What is an “Ultra” Low-Fat Diet?
An ultra low-fat, or very low-fat diet, is a diet that contains 10% or less calories from fat. It also tends to be low in protein (10%) and very high in carbs (80%).
Ultra low-fat diets are mostly plant-based. They limit the intake of animal products, such as eggs, meat and full-fat dairy (6).
They also tend to limit high-fat plant foods that are generally perceived as healthy, including extra virgin olive oil, nuts and avocados.
This can be problematic, because fat serves several important functions in the body.
It is a major source of calories, helps build cell membranes and hormones, and helps the body absorb fat-soluble vitamins like vitamins A, D, E and K.
Additionally, fat makes food taste good. A diet that is very low in fat is not as pleasurable as a diet that is moderate or high in fat.
All that being said, studies show that an ultra low-fat diet can have very impressive benefits against several serious diseases.
Why Do Ultra Low-Fat Diets Work?
Exactly how or why ultra low-fat diets improve health is not very well understood.
Some argue that the blood pressure lowering effects may not even be directly linked to eating a low-fat diet. The rice diet, for example, was extremely low in sodium.
Additionally, the diet was highly monotonous and bland, with a low “food reward” value. This may have caused the participants to unintentionally reduce their calorie intake.
Cutting calories tends to have major benefits for both weight and metabolic health, no matter whether you are cutting carbs or fat.

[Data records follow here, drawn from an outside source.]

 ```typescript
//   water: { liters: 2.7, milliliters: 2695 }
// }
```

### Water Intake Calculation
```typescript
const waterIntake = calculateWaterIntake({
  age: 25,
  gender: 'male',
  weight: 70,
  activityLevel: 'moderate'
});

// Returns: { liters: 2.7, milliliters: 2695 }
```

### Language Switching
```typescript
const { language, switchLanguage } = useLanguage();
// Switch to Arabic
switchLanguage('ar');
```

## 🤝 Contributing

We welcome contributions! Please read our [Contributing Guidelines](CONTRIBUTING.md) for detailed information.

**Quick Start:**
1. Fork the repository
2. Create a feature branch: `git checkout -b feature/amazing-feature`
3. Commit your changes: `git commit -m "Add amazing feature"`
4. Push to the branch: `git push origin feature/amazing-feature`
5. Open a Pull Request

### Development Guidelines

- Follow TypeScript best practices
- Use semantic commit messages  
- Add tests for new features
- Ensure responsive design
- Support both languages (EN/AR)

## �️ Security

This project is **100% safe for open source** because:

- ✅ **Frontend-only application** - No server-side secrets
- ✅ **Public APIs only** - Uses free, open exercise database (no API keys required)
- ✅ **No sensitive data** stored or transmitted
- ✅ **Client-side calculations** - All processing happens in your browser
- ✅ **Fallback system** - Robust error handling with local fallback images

Despite being high in carbs, ultra low-fat diets are also able to improve insulin sensitivity and blood sugar control in some people.

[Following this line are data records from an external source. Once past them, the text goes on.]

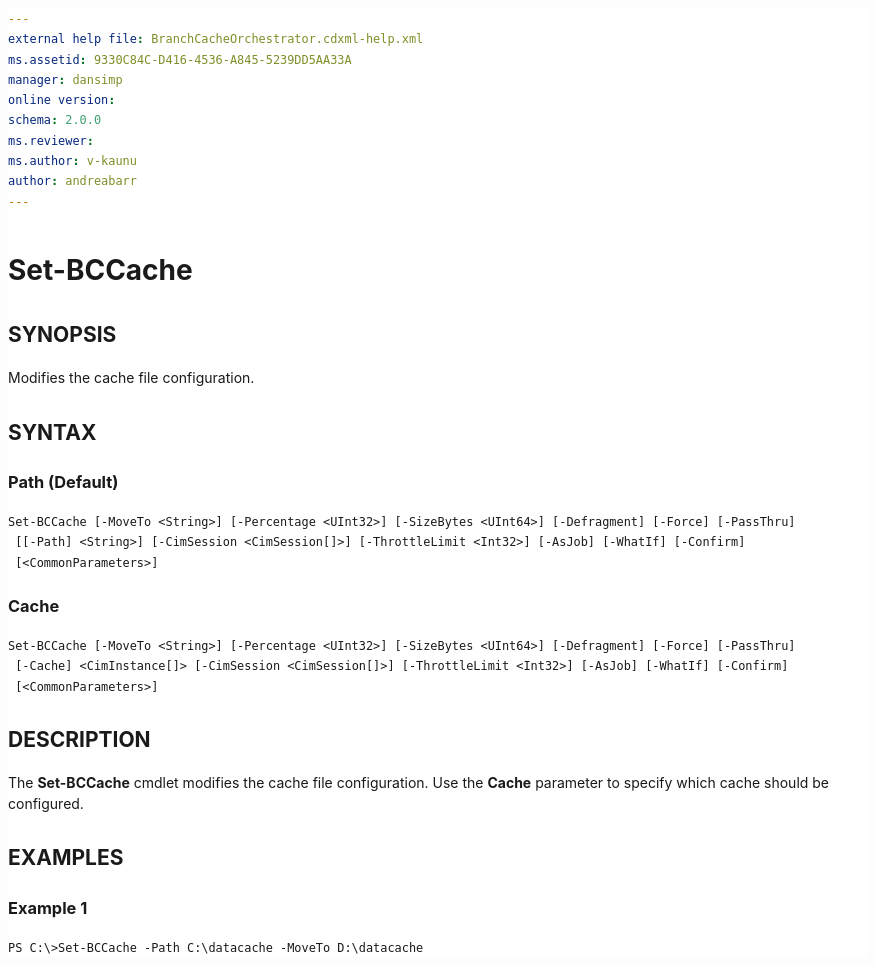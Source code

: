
 ```yaml
---
external help file: BranchCacheOrchestrator.cdxml-help.xml
ms.assetid: 9330C84C-D416-4536-A845-5239DD5AA33A
manager: dansimp
online version: 
schema: 2.0.0
ms.reviewer:
ms.author: v-kaunu
author: andreabarr
---
```


# Set-BCCache

## SYNOPSIS
Modifies the cache file configuration.

## SYNTAX

### Path (Default)
```
Set-BCCache [-MoveTo <String>] [-Percentage <UInt32>] [-SizeBytes <UInt64>] [-Defragment] [-Force] [-PassThru]
 [[-Path] <String>] [-CimSession <CimSession[]>] [-ThrottleLimit <Int32>] [-AsJob] [-WhatIf] [-Confirm]
 [<CommonParameters>]
```

### Cache
```
Set-BCCache [-MoveTo <String>] [-Percentage <UInt32>] [-SizeBytes <UInt64>] [-Defragment] [-Force] [-PassThru]
 [-Cache] <CimInstance[]> [-CimSession <CimSession[]>] [-ThrottleLimit <Int32>] [-AsJob] [-WhatIf] [-Confirm]
 [<CommonParameters>]
```

## DESCRIPTION
The **Set-BCCache** cmdlet modifies the cache file configuration.
Use the **Cache** parameter to specify which cache should be configured.

## EXAMPLES

### Example 1
```
PS C:\>Set-BCCache -Path C:\datacache -MoveTo D:\datacache
```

Health Effects of Ultra Low-Fat Diets
Ultra low-fat diets have been studied against several serious diseases, including heart disease, diabetes, obesity and multiple sclerosis.
Here is a summary of the findings.
Studies have shown that the ultra low-fat diet can improve several important risk factors for heart disease:
- High blood pressure (8, 9, 10).
- High blood cholesterol (8, 10, 11, 12).
- High C-reactive protein, a marker for inflammation (8, 13).
One study of 198 patients with established heart disease found particularly striking effects. Out of the 177 patients who followed the diet, only 1 patient experienced a cardiac event (stroke) (14).
However, 13 of 21 (62%) of patients who didn’t follow the diet experienced a cardiac event.